I'm the one who had to sit down with his secretary and explain that when Tom asked her to get him a car/driver he did NOT want a stretch limo. He liked having lunch with the people who worked for him and she should quit standing in the way of that, please.
He asked me to sit down with each of his directors and their top managers and let them vent. Find out what their agenda was and prep them for him. So I did. It was wild. Some were really hostile. Others were confused. No one hesitated to bitch up a storm to me. It was kind of impressive. I thought the exercise was kind of kinky, unorthodox and not very productive but, once again, I was wrong. It really did help - them and Tom.
One of those managers, upon learning I was a baseball fan, gave me his ticket to that night's San Jose Giants game. They were the single A farm team for the San Francisco Giants and played in this old wooden ballpark. The ticket was in the middle of a section of season ticket holders who sat together year after year and were a fabulous bunch. I was instantly adopted by the group, bought my own season ticket and ended up dating the guy in the next seat for several years. It was the first of many fun summer nights for the years that I lived there.
The IBM Lab was the first place that I ever saw non smoking areas outside. It was shortly after I moved there that they shut down smoking inside. But, hey, it was California. Even I, a dedicated indoors person, couldn't pass up the allure of clement weather all the time.

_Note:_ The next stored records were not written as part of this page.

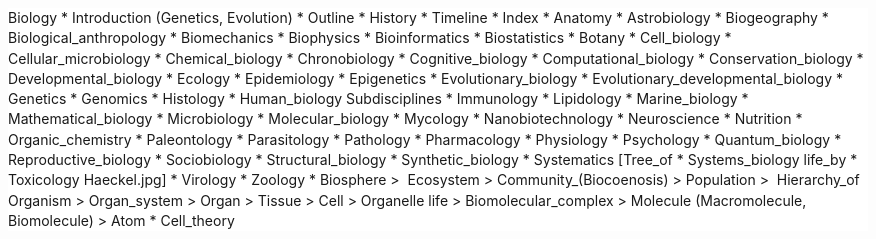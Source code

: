 Biology
    * Introduction (Genetics, Evolution)
    * Outline
    * History
    * Timeline
    * Index
                   * Anatomy
                   * Astrobiology
                   * Biogeography
                   * Biological_anthropology
                   * Biomechanics
                   * Biophysics
                   * Bioinformatics
                   * Biostatistics
                   * Botany
                   * Cell_biology
                   * Cellular_microbiology
                   * Chemical_biology
                   * Chronobiology
                   * Cognitive_biology
                   * Computational_biology
                   * Conservation_biology
                   * Developmental_biology
                   * Ecology
                   * Epidemiology
                   * Epigenetics
                   * Evolutionary_biology
                   * Evolutionary_developmental_biology
                   * Genetics
                   * Genomics
                   * Histology
                   * Human_biology
Subdisciplines     * Immunology
                   * Lipidology
                   * Marine_biology
                   * Mathematical_biology
                   * Microbiology
                   * Molecular_biology
                   * Mycology
                   * Nanobiotechnology
                   * Neuroscience
                   * Nutrition
                   * Organic_chemistry
                   * Paleontology
                   * Parasitology
                   * Pathology
                   * Pharmacology
                   * Physiology
                   * Psychology
                   * Quantum_biology
                   * Reproductive_biology
                   * Sociobiology
                   * Structural_biology
                   * Synthetic_biology
                   * Systematics                                                         [Tree_of
                   * Systems_biology                                                     life_by
                   * Toxicology                                                          Haeckel.jpg]
                   * Virology
                   * Zoology
                   * Biosphere >  Ecosystem > Community_(Biocoenosis) > Population > 
Hierarchy_of         Organism > Organ_system > Organ > Tissue > Cell > Organelle
life                 > Biomolecular_complex > Molecule (Macromolecule, Biomolecule)
                     > Atom
                   * Cell_theory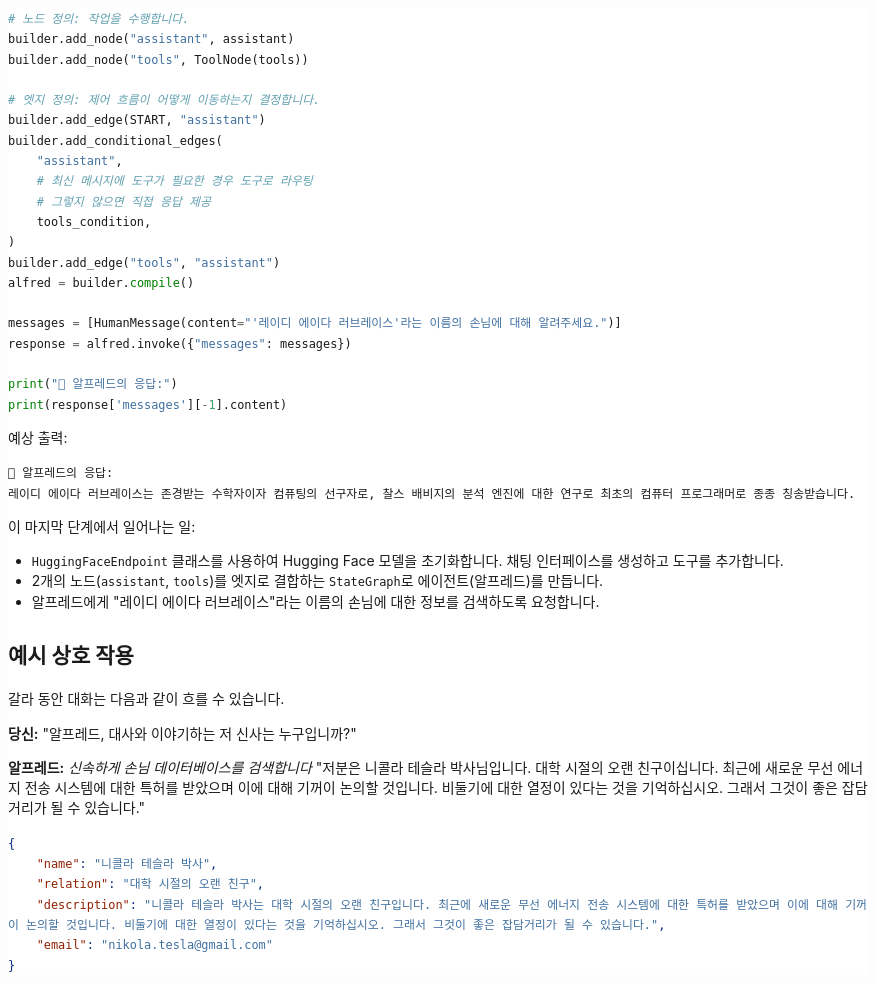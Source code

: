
 ```python
# 노드 정의: 작업을 수행합니다.
builder.add_node("assistant", assistant)
builder.add_node("tools", ToolNode(tools))

# 엣지 정의: 제어 흐름이 어떻게 이동하는지 결정합니다.
builder.add_edge(START, "assistant")
builder.add_conditional_edges(
    "assistant",
    # 최신 메시지에 도구가 필요한 경우 도구로 라우팅
    # 그렇지 않으면 직접 응답 제공
    tools_condition,
)
builder.add_edge("tools", "assistant")
alfred = builder.compile()

messages = [HumanMessage(content="'레이디 에이다 러브레이스'라는 이름의 손님에 대해 알려주세요.")]
response = alfred.invoke({"messages": messages})

print("🎩 알프레드의 응답:")
print(response['messages'][-1].content)
```

예상 출력:

```
🎩 알프레드의 응답:
레이디 에이다 러브레이스는 존경받는 수학자이자 컴퓨팅의 선구자로, 찰스 배비지의 분석 엔진에 대한 연구로 최초의 컴퓨터 프로그래머로 종종 칭송받습니다.
```

이 마지막 단계에서 일어나는 일:
- `HuggingFaceEndpoint` 클래스를 사용하여 Hugging Face 모델을 초기화합니다. 채팅 인터페이스를 생성하고 도구를 추가합니다.
- 2개의 노드(`assistant`, `tools`)를 엣지로 결합하는 `StateGraph`로 에이전트(알프레드)를 만듭니다.
- 알프레드에게 "레이디 에이다 러브레이스"라는 이름의 손님에 대한 정보를 검색하도록 요청합니다.

</hfoption>
</hfoptions>

## 예시 상호 작용

갈라 동안 대화는 다음과 같이 흐를 수 있습니다.

**당신:** "알프레드, 대사와 이야기하는 저 신사는 누구입니까?"

**알프레드:** *신속하게 손님 데이터베이스를 검색합니다* "저분은 니콜라 테슬라 박사님입니다. 대학 시절의 오랜 친구이십니다. 최근에 새로운 무선 에너지 전송 시스템에 대한 특허를 받았으며 이에 대해 기꺼이 논의할 것입니다. 비둘기에 대한 열정이 있다는 것을 기억하십시오. 그래서 그것이 좋은 잡담거리가 될 수 있습니다."

```json
{
    "name": "니콜라 테슬라 박사",
    "relation": "대학 시절의 오랜 친구",
    "description": "니콜라 테슬라 박사는 대학 시절의 오랜 친구입니다. 최근에 새로운 무선 에너지 전송 시스템에 대한 특허를 받았으며 이에 대해 기꺼이 논의할 것입니다. 비둘기에 대한 열정이 있다는 것을 기억하십시오. 그래서 그것이 좋은 잡담거리가 될 수 있습니다.",
    "email": "nikola.tesla@gmail.com"
}
```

An aside here about smoking... up until this time - 1989 - IBM was incredibly tolerant of smokers and not just in the land of tobacco (in addition to Charlotte, they also had a plant in the Research Triangle of North Carolina). You could always smoke in your office. But the hilarity was in the conference rooms. They divided them in half. There was a little sign on one end. Smoking is Permitted. And one other other end. No Smoking. This was even in the smallest conference rooms - built for 4 people.
At Santa Teresa, we built a compatible little crowd of smokers and we favored a spot that, as it happens, was in easy view of Tom's office. He was not a smoker. And it drove him nuts watching us and wondering what we were talking about. That always amused me no end.